EXERCISE
All that should be output is the block of lines below from the line with "first to get" to the line with "- A dimension", both included, exactly as written.
= = = = = = =
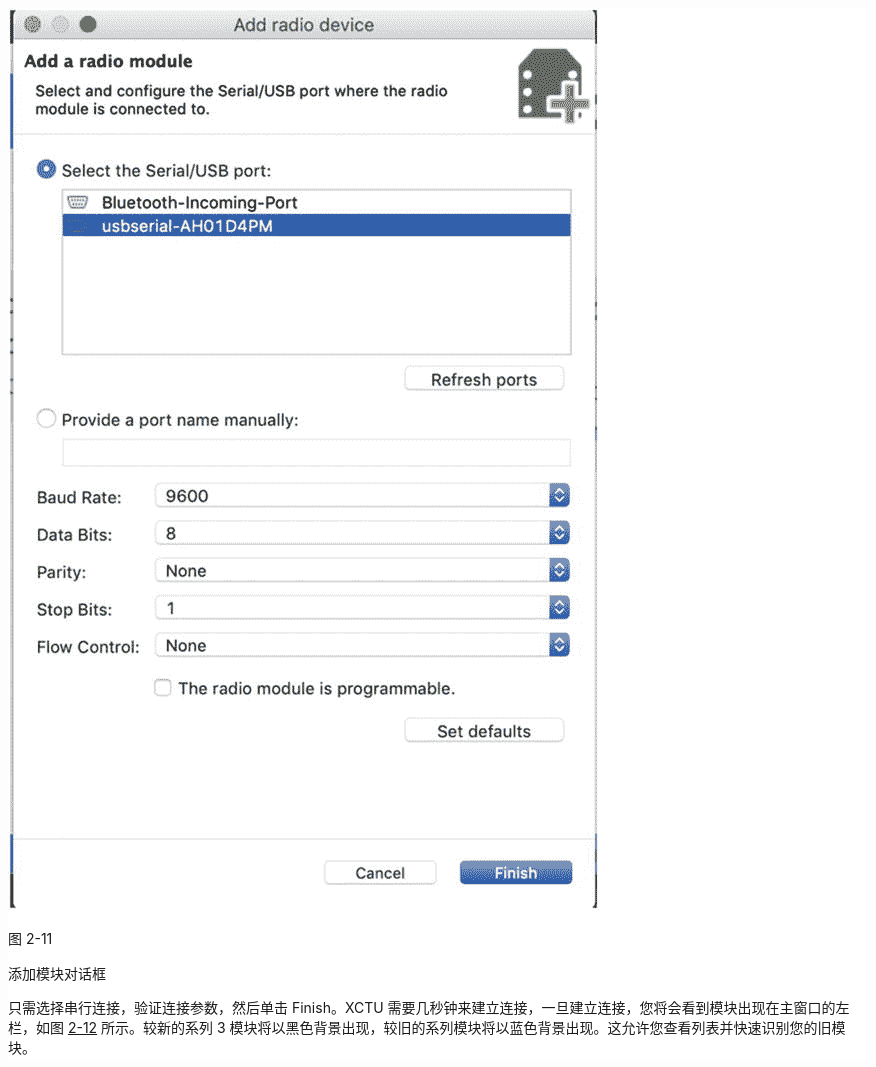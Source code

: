 ![img/313992_2_En_2_Fig11_HTML.jpg](img/313992_2_En_2_Fig11_HTML.jpg)

图 2-11

添加模块对话框

只需选择串行连接，验证连接参数，然后单击 Finish。XCTU 需要几秒钟来建立连接，一旦建立连接，您将会看到模块出现在主窗口的左栏，如图 [2-12](#Fig12) 所示。较新的系列 3 模块将以黑色背景出现，较旧的系列模块将以蓝色背景出现。这允许您查看列表并快速识别您的旧模块。
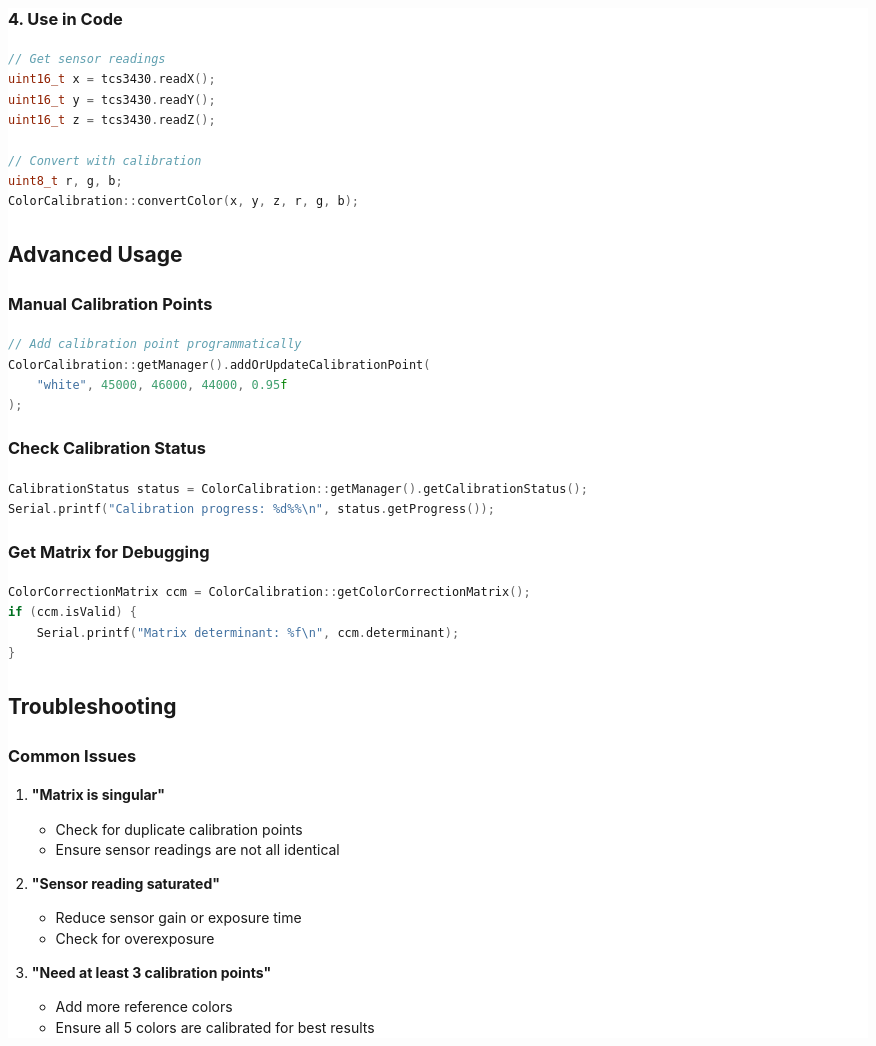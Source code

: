 ### 4. Use in Code

```cpp
// Get sensor readings
uint16_t x = tcs3430.readX();
uint16_t y = tcs3430.readY();
uint16_t z = tcs3430.readZ();

// Convert with calibration
uint8_t r, g, b;
ColorCalibration::convertColor(x, y, z, r, g, b);
```

## Advanced Usage

### Manual Calibration Points

```cpp
// Add calibration point programmatically
ColorCalibration::getManager().addOrUpdateCalibrationPoint(
    "white", 45000, 46000, 44000, 0.95f
);
```

### Check Calibration Status

```cpp
CalibrationStatus status = ColorCalibration::getManager().getCalibrationStatus();
Serial.printf("Calibration progress: %d%%\n", status.getProgress());
```

### Get Matrix for Debugging

```cpp
ColorCorrectionMatrix ccm = ColorCalibration::getColorCorrectionMatrix();
if (ccm.isValid) {
    Serial.printf("Matrix determinant: %f\n", ccm.determinant);
}
```

## Troubleshooting

### Common Issues

1. **"Matrix is singular"**
   - Check for duplicate calibration points
   - Ensure sensor readings are not all identical

2. **"Sensor reading saturated"**
   - Reduce sensor gain or exposure time
   - Check for overexposure

3. **"Need at least 3 calibration points"**
   - Add more reference colors
   - Ensure all 5 colors are calibrated for best results
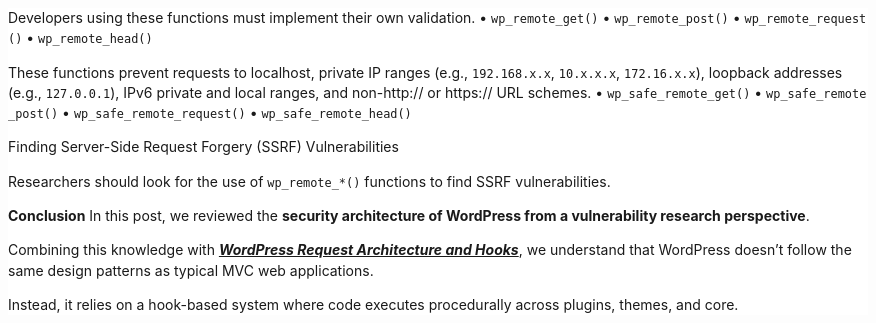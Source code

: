 

Developers using these functions must implement their own validation.
 • `wp_remote_get()`
 • `wp_remote_post()`
 • `wp_remote_request()`
 • `wp_remote_head()` [](https://read.readwise.io/read/01jqedc00dxd7ab7a6zamcs0t9)



These functions prevent requests to localhost, private IP ranges (e.g., `192.168.x.x`, `10.x.x.x`, `172.16.x.x`), loopback addresses (e.g., `127.0.0.1`), IPv6 private and local ranges, and non-http:// or https:// URL schemes.
 • `wp_safe_remote_get()`
 • `wp_safe_remote_post()`
 • `wp_safe_remote_request()`
 • `wp_safe_remote_head()` [](https://read.readwise.io/read/01jqedce28pkhg9pm78h3as9e6)


Finding Server-Side Request Forgery (SSRF) Vulnerabilities [](https://read.readwise.io/read/01jserym10nhb58t4955njjsq7)



Researchers should look for the use of `wp_remote_*()` functions to find SSRF vulnerabilities. [](https://read.readwise.io/read/01jseryxf16zrfzzbdsdv6vbqv)



**Conclusion**
 In this post, we reviewed the **security architecture of WordPress from a vulnerability research perspective**. [](https://read.readwise.io/read/01jses04wxcm929q78nhqmckmb)



Combining this knowledge with [***WordPress Request Architecture and Hooks***](https://www.wordfence.com/blog/2024/07/wordpress-security-research-series-wordpress-request-architecture-and-hooks/), we understand that WordPress doesn’t follow the same design patterns as typical MVC web applications. [](https://read.readwise.io/read/01jses0rvd98hxd1rtxd6v759j)



Instead, it relies on a hook-based system where code executes procedurally across plugins, themes, and core. [](https://read.readwise.io/read/01jses0zsnwrtebdramb755cs9)

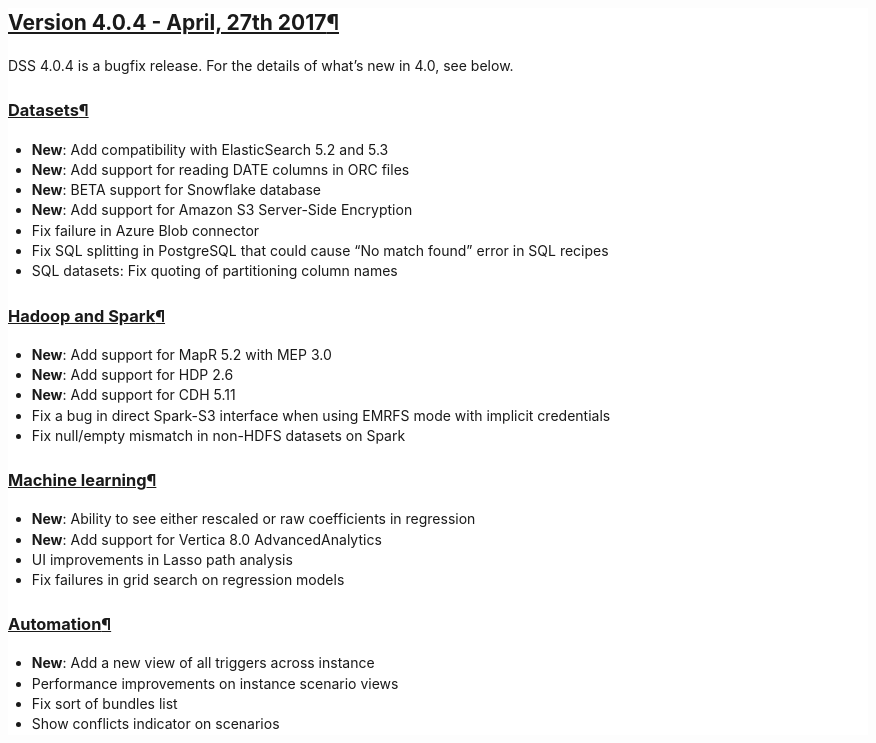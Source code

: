 



[Version 4\.0\.4 \- April, 27th 2017](#id109)[¶](#version-4-0-4-april-27th-2017 "Permalink to this heading")
------------------------------------------------------------------------------------------------------------


DSS 4\.0\.4 is a bugfix release. For the details of what’s new in 4\.0, see below.



### [Datasets](#id110)[¶](#id17 "Permalink to this heading")


* **New**: Add compatibility with ElasticSearch 5\.2 and 5\.3
* **New**: Add support for reading DATE columns in ORC files
* **New**: BETA support for Snowflake database
* **New**: Add support for Amazon S3 Server\-Side Encryption
* Fix failure in Azure Blob connector
* Fix SQL splitting in PostgreSQL that could cause “No match found” error in SQL recipes
* SQL datasets: Fix quoting of partitioning column names




### [Hadoop and Spark](#id111)[¶](#id18 "Permalink to this heading")


* **New**: Add support for MapR 5\.2 with MEP 3\.0
* **New**: Add support for HDP 2\.6
* **New**: Add support for CDH 5\.11
* Fix a bug in direct Spark\-S3 interface when using EMRFS mode with implicit credentials
* Fix null/empty mismatch in non\-HDFS datasets on Spark




### [Machine learning](#id112)[¶](#id19 "Permalink to this heading")


* **New**: Ability to see either rescaled or raw coefficients in regression
* **New**: Add support for Vertica 8\.0 AdvancedAnalytics
* UI improvements in Lasso path analysis
* Fix failures in grid search on regression models




### [Automation](#id113)[¶](#id20 "Permalink to this heading")


* **New**: Add a new view of all triggers across instance
* Performance improvements on instance scenario views
* Fix sort of bundles list
* Show conflicts indicator on scenarios
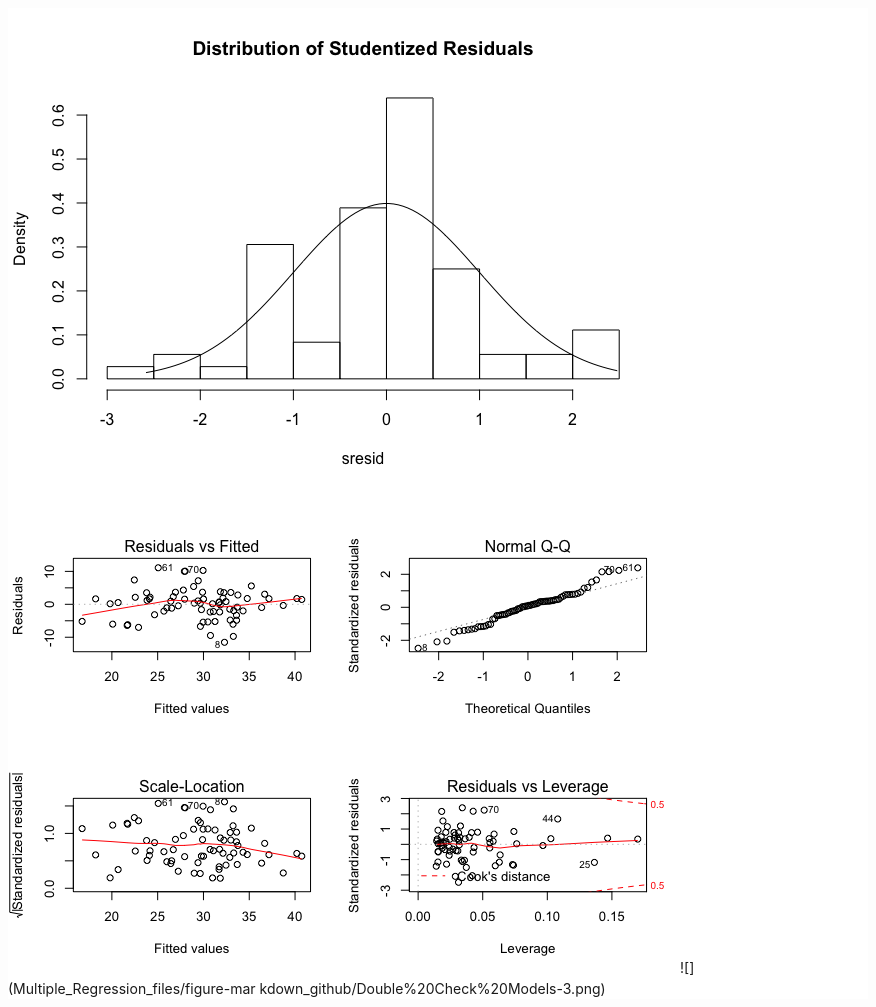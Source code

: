 ![](Multiple_Regression_files/figure-markdown_github/Double%20Check%20Models-1.png)![](Multiple_Regression_files/figure-markdown_github/Double%20Check%20Models-2.png)![](Multiple_Regression_files/figure-mar
kdown_github/Double%20Check%20Models-3.png)
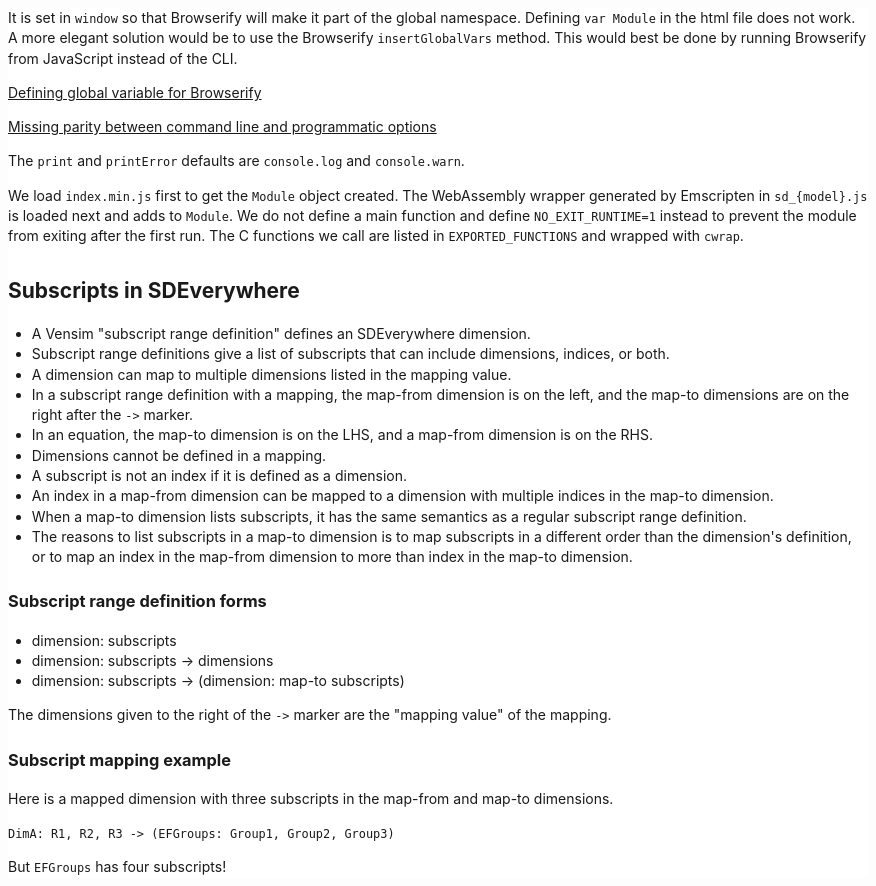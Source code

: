 It is set in `window` so that Browserify will make it part of the global namespace. Defining `var Module` in the html file does not work. A more elegant solution would be to use the Browserify `insertGlobalVars` method. This would best be done by running Browserify from JavaScript instead of the CLI.

[Defining global variable for Browserify](https://stackoverflow.com/questions/23480336/defining-global-variable-for-browserify)

[Missing parity between command line and programmatic options](https://github.com/browserify/browserify/issues/1289)

The `print` and `printError` defaults are `console.log` and `console.warn`.

We load `index.min.js` first to get the `Module` object created. The WebAssembly wrapper generated by Emscripten in `sd_{model}.js` is loaded next and adds to `Module`. We do not define a main function and define `NO_EXIT_RUNTIME=1` instead to prevent the module from exiting after the first run. The C functions we call are listed in `EXPORTED_FUNCTIONS` and wrapped with `cwrap`.

## Subscripts in SDEverywhere

- A Vensim "subscript range definition" defines an SDEverywhere dimension.
- Subscript range definitions give a list of subscripts that can include dimensions, indices, or both.
- A dimension can map to multiple dimensions listed in the mapping value.
- In a subscript range definition with a mapping, the map-from dimension is on the left, and the map-to dimensions are on the right after the `->` marker.
- In an equation, the map-to dimension is on the LHS, and a map-from dimension is on the RHS.
- Dimensions cannot be defined in a mapping.
- A subscript is not an index if it is defined as a dimension.
- An index in a map-from dimension can be mapped to a dimension with multiple indices in the map-to dimension.
- When a map-to dimension lists subscripts, it has the same semantics as a regular subscript range definition.
- The reasons to list subscripts in a map-to dimension is to map subscripts in a different order than the dimension's definition, or to map an index in the map-from dimension to more than index in the map-to dimension.

### Subscript range definition forms

- dimension: subscripts
- dimension: subscripts -> dimensions
- dimension: subscripts -> (dimension: map-to subscripts)

The dimensions given to the right of the `->` marker are the "mapping value" of the mapping.

### Subscript mapping example

Here is a mapped dimension with three subscripts in the map-from and map-to dimensions.

```
DimA: R1, R2, R3 -> (EFGroups: Group1, Group2, Group3)
```

But `EFGroups` has four subscripts!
= = = = = = =
EXERCISE RESPONSE
We load `index.min.js` first to get the `Module` object created. The WebAssembly wrapper generated by Emscripten in `sd_{model}.js` is loaded next and adds to `Module`. We do not define a main function and define `NO_EXIT_RUNTIME=1` instead to prevent the module from exiting after the first run. The C functions we call are listed in `EXPORTED_FUNCTIONS` and wrapped with `cwrap`.

## Subscripts in SDEverywhere

- A Vensim "subscript range definition" defines an SDEverywhere dimension.
- Subscript range definitions give a list of subscripts that can include dimensions, indices, or both.
- A dimension can map to multiple dimensions listed in the mapping value.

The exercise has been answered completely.